I guess the “one drop rule” didn’t apply to Native American ancestry the way it did to African ancestry.

J. Kehaulani Kauanui gives a good overview of how mixed-race White and Native American ancestry was viewed differently than mixed-race White and African ancestry in her book Hawaiian Blood.

To put it basically, Native ancestry was seen as more readily assimilable to the dominant White culture because the Native population of the U.S. was small and thus Native ancestry couldn't overtake White ancestry if it were assimilated into White racial identity. Also, assimilating mixed-race Native people made it easier to deracinate and displace Native peoples from their land as the U.S. expanded westward and overtook more tribal lands.

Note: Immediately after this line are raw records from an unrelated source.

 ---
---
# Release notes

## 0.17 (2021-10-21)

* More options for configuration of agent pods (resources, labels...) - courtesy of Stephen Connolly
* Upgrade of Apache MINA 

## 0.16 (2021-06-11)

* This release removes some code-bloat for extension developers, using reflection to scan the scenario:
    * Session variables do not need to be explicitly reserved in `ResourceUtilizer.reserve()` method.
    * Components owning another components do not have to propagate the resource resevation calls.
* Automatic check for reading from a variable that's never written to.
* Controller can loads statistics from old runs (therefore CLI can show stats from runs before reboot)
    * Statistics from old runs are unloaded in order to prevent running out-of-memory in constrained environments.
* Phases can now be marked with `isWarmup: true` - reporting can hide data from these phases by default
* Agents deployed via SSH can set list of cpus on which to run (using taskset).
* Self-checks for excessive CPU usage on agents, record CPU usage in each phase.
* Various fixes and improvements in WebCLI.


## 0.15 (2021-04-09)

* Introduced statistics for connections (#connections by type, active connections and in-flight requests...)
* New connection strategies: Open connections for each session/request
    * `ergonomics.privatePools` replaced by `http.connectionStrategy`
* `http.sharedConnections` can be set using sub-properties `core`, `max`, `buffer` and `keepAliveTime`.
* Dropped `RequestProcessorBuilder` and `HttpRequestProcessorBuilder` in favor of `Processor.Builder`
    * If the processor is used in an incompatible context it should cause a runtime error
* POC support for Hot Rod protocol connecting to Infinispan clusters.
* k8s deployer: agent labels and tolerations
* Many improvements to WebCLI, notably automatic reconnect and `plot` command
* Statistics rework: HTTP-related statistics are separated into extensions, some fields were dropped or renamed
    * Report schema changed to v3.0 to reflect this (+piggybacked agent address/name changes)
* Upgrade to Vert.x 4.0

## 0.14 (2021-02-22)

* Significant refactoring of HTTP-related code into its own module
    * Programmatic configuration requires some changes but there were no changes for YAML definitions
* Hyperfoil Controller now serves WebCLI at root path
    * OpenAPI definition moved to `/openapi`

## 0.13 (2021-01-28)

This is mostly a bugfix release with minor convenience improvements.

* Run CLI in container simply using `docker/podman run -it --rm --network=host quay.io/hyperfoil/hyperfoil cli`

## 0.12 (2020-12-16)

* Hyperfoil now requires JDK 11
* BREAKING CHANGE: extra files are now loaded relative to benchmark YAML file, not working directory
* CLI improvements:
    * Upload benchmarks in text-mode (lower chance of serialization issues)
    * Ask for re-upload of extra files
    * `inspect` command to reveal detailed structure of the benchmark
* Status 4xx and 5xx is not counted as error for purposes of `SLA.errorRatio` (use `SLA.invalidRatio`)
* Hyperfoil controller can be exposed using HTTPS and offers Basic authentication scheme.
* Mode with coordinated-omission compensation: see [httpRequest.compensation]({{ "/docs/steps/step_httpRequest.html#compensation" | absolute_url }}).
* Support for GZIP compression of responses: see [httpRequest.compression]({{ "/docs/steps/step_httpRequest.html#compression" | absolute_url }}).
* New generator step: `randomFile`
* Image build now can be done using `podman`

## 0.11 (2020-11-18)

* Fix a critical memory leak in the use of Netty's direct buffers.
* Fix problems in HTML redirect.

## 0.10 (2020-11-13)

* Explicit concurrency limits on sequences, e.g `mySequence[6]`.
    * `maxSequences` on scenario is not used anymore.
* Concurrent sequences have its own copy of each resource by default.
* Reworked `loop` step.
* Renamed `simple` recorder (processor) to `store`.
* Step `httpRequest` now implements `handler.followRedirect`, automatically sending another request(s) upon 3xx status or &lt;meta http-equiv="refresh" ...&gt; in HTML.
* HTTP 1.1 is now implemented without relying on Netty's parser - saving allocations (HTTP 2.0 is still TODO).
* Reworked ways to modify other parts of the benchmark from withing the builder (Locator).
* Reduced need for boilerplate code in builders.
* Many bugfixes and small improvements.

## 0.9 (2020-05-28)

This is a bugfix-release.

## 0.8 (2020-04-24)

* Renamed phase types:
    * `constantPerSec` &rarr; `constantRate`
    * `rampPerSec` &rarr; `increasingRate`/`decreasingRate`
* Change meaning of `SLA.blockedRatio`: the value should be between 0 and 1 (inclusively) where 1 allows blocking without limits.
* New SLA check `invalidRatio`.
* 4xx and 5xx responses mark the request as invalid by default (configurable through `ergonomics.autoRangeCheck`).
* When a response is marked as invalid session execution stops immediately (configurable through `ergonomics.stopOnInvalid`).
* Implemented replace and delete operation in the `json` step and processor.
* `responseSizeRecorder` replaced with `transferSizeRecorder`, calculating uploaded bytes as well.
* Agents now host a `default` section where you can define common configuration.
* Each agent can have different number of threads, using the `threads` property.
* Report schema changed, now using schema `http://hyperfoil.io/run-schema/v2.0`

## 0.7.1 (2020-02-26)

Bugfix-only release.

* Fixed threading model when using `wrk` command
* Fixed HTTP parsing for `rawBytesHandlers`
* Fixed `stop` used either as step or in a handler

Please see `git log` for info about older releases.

Prevailing stereotypes of Black people as "submissive, obseqious, imitative'" and Native people as "'indomitable, courageous, and proud'" in the 19th century also factored into why "'it remained a popular truism that while "red" and "white" blood blended "quickly and easily" both resisted fusion with "black" blood'" (17). So a White person who said they had Native ancestry would still be considered white (and would have to prove somehow that they had Native ancestors in order to be seen as Native), while a White person who had any Black ancestors would be considered Black.

Blood quantum and the one-drop rule allowed for "'the simultaneous appropriation of Native American culture into and the exclusion of African American cultures from national culture'" (18).